Task instructions: In the listing below, find each line with the string "question" and return it.

Given data:
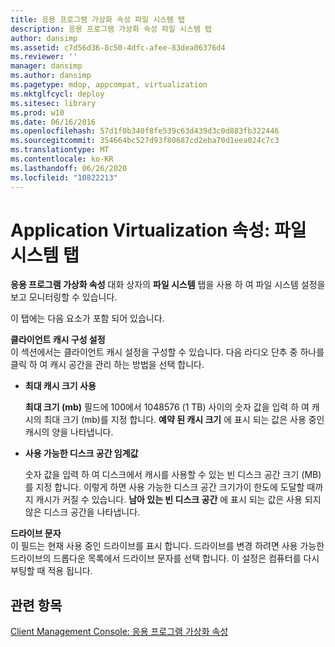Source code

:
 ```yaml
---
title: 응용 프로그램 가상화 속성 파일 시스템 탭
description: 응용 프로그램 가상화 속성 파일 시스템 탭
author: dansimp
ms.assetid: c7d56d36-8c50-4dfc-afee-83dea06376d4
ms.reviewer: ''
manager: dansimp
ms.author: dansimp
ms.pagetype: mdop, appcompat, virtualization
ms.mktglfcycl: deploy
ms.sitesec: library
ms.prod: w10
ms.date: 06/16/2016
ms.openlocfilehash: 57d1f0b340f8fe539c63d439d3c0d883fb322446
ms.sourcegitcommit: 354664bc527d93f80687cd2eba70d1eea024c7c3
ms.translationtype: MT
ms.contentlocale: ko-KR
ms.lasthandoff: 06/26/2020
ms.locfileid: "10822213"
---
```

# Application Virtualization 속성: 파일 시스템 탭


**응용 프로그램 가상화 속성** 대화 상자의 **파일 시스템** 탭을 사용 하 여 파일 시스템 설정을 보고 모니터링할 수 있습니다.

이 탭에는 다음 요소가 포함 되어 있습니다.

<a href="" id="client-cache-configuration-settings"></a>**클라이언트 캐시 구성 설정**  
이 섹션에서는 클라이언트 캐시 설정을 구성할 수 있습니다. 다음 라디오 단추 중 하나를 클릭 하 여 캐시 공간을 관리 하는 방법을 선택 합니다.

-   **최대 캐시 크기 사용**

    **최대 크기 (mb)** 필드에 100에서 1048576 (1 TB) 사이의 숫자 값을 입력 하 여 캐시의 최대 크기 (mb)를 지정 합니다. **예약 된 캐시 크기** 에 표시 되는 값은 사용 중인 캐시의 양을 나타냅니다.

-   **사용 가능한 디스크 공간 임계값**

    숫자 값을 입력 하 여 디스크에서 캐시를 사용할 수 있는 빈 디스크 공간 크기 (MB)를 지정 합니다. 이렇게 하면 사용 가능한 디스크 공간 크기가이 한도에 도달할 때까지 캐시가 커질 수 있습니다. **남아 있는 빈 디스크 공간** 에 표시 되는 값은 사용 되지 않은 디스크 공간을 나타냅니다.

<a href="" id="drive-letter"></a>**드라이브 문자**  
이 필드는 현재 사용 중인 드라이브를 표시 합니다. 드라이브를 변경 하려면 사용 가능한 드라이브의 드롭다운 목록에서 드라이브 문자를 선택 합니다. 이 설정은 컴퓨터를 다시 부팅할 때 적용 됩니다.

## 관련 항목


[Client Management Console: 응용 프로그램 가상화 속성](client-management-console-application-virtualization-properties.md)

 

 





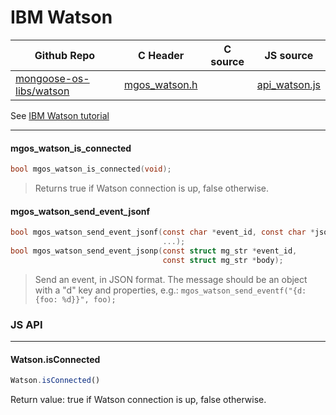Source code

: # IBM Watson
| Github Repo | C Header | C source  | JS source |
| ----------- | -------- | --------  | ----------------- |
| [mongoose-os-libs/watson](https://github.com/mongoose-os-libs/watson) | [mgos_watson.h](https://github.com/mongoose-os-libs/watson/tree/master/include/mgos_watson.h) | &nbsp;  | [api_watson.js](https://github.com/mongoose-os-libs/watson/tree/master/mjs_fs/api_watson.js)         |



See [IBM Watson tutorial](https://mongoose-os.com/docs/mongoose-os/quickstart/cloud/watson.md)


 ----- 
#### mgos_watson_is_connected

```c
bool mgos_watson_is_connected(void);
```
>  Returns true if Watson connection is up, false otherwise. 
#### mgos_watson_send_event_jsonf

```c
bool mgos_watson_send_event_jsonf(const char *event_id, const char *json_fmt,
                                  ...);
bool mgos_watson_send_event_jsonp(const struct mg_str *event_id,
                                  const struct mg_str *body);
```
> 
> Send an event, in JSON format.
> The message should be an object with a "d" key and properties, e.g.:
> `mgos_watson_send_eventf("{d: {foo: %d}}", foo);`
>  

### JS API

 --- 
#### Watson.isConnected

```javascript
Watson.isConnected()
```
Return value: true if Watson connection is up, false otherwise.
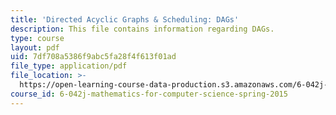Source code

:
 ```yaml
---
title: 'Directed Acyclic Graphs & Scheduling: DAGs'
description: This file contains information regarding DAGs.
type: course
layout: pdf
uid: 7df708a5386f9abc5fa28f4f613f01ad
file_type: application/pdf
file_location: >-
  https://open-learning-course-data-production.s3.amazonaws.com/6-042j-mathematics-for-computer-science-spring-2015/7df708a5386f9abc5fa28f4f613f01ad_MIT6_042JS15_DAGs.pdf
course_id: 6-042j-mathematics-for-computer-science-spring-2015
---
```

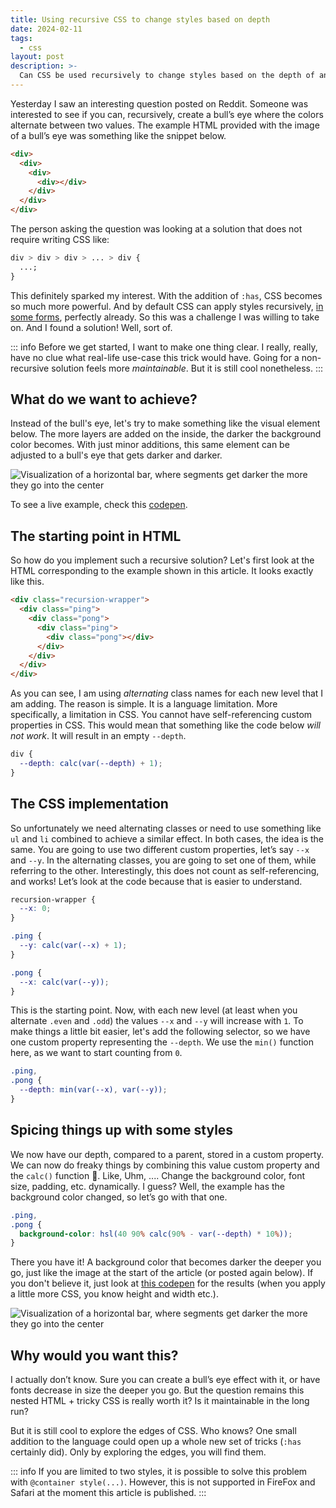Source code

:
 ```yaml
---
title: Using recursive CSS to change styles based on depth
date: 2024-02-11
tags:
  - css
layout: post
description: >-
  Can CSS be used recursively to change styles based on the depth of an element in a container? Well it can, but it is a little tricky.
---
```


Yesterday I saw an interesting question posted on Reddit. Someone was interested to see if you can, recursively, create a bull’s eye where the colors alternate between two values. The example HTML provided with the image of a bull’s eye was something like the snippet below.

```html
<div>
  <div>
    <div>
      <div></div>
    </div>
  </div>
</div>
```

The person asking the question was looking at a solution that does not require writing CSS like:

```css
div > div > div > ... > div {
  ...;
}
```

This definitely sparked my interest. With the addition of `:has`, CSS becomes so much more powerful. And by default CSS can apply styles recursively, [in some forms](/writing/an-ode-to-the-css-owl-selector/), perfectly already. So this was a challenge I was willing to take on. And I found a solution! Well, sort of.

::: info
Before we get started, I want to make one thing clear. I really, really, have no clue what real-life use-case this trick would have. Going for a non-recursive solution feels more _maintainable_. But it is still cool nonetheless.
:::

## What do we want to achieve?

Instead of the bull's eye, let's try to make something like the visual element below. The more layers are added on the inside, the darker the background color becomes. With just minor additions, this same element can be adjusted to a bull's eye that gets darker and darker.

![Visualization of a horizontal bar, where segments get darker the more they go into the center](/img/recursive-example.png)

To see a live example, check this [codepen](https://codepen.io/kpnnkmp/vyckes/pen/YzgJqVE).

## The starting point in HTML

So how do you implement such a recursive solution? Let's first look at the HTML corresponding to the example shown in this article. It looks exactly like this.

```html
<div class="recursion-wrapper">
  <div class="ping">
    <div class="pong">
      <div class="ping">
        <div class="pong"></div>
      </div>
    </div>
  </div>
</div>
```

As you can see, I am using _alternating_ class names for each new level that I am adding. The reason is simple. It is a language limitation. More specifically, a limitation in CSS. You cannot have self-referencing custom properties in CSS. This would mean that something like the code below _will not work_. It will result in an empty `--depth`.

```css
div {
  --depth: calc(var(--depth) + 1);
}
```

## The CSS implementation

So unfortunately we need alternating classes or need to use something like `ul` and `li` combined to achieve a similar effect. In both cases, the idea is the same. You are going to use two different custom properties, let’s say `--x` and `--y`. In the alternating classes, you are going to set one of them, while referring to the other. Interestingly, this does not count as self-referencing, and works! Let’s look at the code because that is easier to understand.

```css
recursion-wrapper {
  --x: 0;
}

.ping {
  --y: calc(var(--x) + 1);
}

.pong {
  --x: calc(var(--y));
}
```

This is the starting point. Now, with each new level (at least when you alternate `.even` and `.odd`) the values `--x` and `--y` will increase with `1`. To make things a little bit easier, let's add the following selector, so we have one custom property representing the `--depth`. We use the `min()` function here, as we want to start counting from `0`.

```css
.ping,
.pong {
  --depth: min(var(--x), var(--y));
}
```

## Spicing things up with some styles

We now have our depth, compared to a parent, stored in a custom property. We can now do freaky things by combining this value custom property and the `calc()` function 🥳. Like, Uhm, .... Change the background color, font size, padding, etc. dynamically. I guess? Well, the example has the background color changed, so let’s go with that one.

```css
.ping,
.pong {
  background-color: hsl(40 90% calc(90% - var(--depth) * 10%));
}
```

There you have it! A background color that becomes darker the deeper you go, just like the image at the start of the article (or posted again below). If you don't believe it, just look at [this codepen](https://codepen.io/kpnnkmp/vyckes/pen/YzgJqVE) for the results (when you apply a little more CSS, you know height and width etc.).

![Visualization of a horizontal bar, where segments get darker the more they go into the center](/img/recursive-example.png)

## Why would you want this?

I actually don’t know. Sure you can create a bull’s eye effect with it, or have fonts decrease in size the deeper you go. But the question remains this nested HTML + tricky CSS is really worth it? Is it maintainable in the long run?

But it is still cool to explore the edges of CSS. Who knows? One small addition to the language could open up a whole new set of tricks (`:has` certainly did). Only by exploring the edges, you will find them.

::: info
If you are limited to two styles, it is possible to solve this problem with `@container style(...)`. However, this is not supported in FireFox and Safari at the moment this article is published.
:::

Problem solution:
Yesterday I saw an interesting question posted on Reddit. Someone was interested to see if you can, recursively, create a bull’s eye where the colors alternate between two values. The example HTML provided with the image of a bull’s eye was something like the snippet below.
The person asking the question was looking at a solution that does not require writing CSS like:
I actually don’t know. Sure you can create a bull’s eye effect with it, or have fonts decrease in size the deeper you go. But the question remains this nested HTML + tricky CSS is really worth it? Is it maintainable in the long run?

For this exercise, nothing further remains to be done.